> [The problem]: The result should be the lines from the one holding "A user can buy" to the final line of the records, retyped exactly.
┌─ Data in this exercise
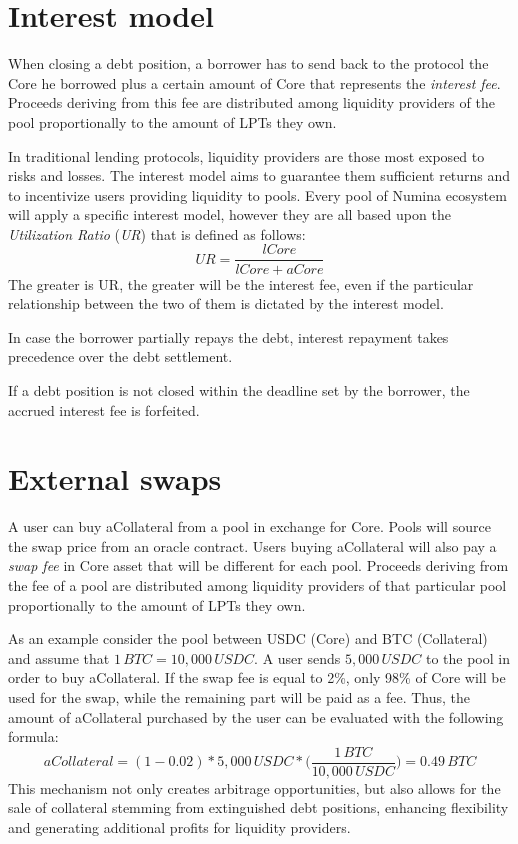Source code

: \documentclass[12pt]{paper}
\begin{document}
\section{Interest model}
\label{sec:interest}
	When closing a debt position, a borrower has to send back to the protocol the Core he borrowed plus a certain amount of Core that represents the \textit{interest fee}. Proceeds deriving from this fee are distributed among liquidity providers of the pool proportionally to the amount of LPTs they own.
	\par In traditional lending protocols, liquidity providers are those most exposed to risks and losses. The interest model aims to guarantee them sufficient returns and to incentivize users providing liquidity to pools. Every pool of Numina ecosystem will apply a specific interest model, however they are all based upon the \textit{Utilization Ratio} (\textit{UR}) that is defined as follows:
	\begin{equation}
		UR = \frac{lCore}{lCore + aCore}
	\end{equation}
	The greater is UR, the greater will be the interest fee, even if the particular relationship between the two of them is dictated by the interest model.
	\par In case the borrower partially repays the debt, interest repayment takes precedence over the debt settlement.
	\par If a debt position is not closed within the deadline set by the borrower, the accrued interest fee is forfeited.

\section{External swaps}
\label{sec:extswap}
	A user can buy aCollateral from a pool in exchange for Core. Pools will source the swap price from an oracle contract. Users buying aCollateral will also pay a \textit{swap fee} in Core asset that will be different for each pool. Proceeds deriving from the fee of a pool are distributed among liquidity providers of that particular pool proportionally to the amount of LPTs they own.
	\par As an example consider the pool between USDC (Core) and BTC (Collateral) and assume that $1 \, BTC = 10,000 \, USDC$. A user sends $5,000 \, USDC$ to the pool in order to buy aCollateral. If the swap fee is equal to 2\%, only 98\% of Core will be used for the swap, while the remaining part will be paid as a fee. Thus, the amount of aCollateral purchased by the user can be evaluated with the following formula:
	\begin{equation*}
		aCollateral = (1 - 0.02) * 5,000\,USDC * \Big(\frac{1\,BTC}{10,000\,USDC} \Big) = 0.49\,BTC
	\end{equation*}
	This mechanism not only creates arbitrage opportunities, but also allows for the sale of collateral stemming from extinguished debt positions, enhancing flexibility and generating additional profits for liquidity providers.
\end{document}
└─
> [Solution for this task]:
	A user can buy aCollateral from a pool in exchange for Core. Pools will source the swap price from an oracle contract. Users buying aCollateral will also pay a \textit{swap fee} in Core asset that will be different for each pool. Proceeds deriving from the fee of a pool are distributed among liquidity providers of that particular pool proportionally to the amount of LPTs they own.
	\par As an example consider the pool between USDC (Core) and BTC (Collateral) and assume that $1 \, BTC = 10,000 \, USDC$. A user sends $5,000 \, USDC$ to the pool in order to buy aCollateral. If the swap fee is equal to 2\%, only 98\% of Core will be used for the swap, while the remaining part will be paid as a fee. Thus, the amount of aCollateral purchased by the user can be evaluated with the following formula:
	\begin{equation*}
		aCollateral = (1 - 0.02) * 5,000\,USDC * \Big(\frac{1\,BTC}{10,000\,USDC} \Big) = 0.49\,BTC
	\end{equation*}
	This mechanism not only creates arbitrage opportunities, but also allows for the sale of collateral stemming from extinguished debt positions, enhancing flexibility and generating additional profits for liquidity providers.
\end{document}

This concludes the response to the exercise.